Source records
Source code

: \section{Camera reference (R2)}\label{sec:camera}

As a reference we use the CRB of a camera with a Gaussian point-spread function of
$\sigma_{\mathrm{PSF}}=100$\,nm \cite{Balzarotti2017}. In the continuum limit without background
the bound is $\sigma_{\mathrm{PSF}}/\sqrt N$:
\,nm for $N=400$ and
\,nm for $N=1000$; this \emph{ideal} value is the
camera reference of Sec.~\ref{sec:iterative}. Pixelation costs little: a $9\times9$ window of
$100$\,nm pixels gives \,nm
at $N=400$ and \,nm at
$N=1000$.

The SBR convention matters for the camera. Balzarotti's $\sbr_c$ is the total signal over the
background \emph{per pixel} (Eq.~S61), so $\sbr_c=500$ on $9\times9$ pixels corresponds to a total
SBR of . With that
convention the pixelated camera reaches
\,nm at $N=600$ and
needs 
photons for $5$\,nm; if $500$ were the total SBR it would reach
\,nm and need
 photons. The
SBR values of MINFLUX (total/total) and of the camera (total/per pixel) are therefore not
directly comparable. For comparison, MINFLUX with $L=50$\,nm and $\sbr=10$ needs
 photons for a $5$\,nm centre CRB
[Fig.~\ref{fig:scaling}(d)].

* PROBLEM TO WORK ON *
Return the full data, every line of it, with nothing altered.

* TASK RESPONSE *
Source code

: \section{Camera reference (R2)}\label{sec:camera}

As a reference we use the CRB of a camera with a Gaussian point-spread function of
$\sigma_{\mathrm{PSF}}=100$\,nm \cite{Balzarotti2017}. In the continuum limit without background
the bound is $\sigma_{\mathrm{PSF}}/\sqrt N$:
\,nm for $N=400$ and
\,nm for $N=1000$; this \emph{ideal} value is the
camera reference of Sec.~\ref{sec:iterative}. Pixelation costs little: a $9\times9$ window of
$100$\,nm pixels gives \,nm
at $N=400$ and \,nm at
$N=1000$.

The SBR convention matters for the camera. Balzarotti's $\sbr_c$ is the total signal over the
background \emph{per pixel} (Eq.~S61), so $\sbr_c=500$ on $9\times9$ pixels corresponds to a total
SBR of . With that
convention the pixelated camera reaches
\,nm at $N=600$ and
needs 
photons for $5$\,nm; if $500$ were the total SBR it would reach
\,nm and need
 photons. The
SBR values of MINFLUX (total/total) and of the camera (total/per pixel) are therefore not
directly comparable. For comparison, MINFLUX with $L=50$\,nm and $\sbr=10$ needs
 photons for a $5$\,nm centre CRB
[Fig.~\ref{fig:scaling}(d)].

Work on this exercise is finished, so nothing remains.